My grandfather, tired of trying to patch up his marriage and return home, found another woman with a son my dad’s age, and decided to marry her. And my grandmother seemed happy to give him a divorce. My grandfather became the piano player for his new wife’s brother’s traveling puppet show.
Eventually that brother-in-law created Howdy Doody – but not many of you will know that name. In the meantime, my grandmother was very popular out here in California. She was happy working, leaving the boarding house to her mother to run, and leaving my dad, Albert, in her care. She dated – according to stories – a LOT.

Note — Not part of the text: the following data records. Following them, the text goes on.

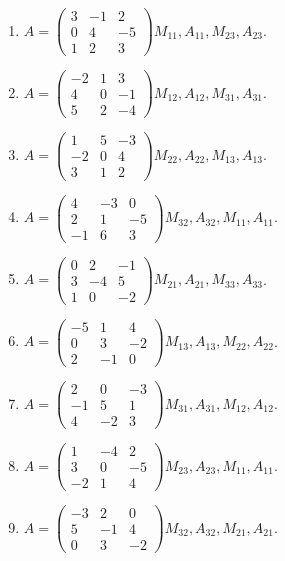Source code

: \begin{enumerate}[label=\arabic*.,  leftmargin=*]
\item $A=\begin{pmatrix}3&-1&2\\0&4&-5\\1&2&3\end{pmatrix}$\quad $M_{11}, A_{11}, M_{23}, A_{23}$.
\item $A=\begin{pmatrix}-2&1&3\\4&0&-1\\5&2&-4\end{pmatrix}$\quad $M_{12}, A_{12}, M_{31}, A_{31}$.
\item $A=\begin{pmatrix}1&5&-3\\-2&0&4\\3&1&2\end{pmatrix}$\quad $M_{22}, A_{22}, M_{13}, A_{13}$.
\item $A=\begin{pmatrix}4&-3&0\\2&1&-5\\-1&6&3\end{pmatrix}$\quad $M_{32}, A_{32}, M_{11}, A_{11}$.
\item $A=\begin{pmatrix}0&2&-1\\3&-4&5\\1&0&-2\end{pmatrix}$\quad $M_{21}, A_{21}, M_{33}, A_{33}$.
\item $A=\begin{pmatrix}-5&1&4\\0&3&-2\\2&-1&0\end{pmatrix}$\quad $M_{13}, A_{13}, M_{22}, A_{22}$.
\item $A=\begin{pmatrix}2&0&-3\\-1&5&1\\4&-2&3\end{pmatrix}$\quad $M_{31}, A_{31}, M_{12}, A_{12}$.
\item $A=\begin{pmatrix}1&-4&2\\3&0&-5\\-2&1&4\end{pmatrix}$\quad $M_{23}, A_{23}, M_{11}, A_{11}$.
\item $A=\begin{pmatrix}-3&2&0\\5&-1&4\\0&3&-2\end{pmatrix}$\quad $M_{32}, A_{32}, M_{21}, A_{21}$.

\end{enumerate}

My dad married my mother, Lillian, in 1940. I was born in 1942. My great grandmother died in 1945 and our little family moved to West L.A. My grandmother stayed in West Hollywood and during that time, she began dating a man called “Dr. Bennett.” He kind of looked like a smaller version of Colonel Sanders, but without the facial hair. Or Hopalong Cassidy, although he didn’t wear a cowboy hat. He was “very clean” as my grandmother would have said. She prided herself on her immaculate clothes, shoes, hats and purses. And apparently so did he. Although he didn’t carry a purse. He carried a doctor’s bag.
Dr. Bennett was a chiropractor, and prescribed all manner of incredibly smelly and bad-tasting remedies for whatever ailed you. Raw sulfur, castor oil, mustard plasters, charcoal tablets – you name it, if it smelled, tasted bad, or burned – he’d prescribe it. He would also give “adjustments” which meant lying on a massage table while he cracked your neck and your spine and any other bone in your body that seemed willing to realign itself according to his plan. His family lived in Wasco, not far from Bakersfield. They visited there often.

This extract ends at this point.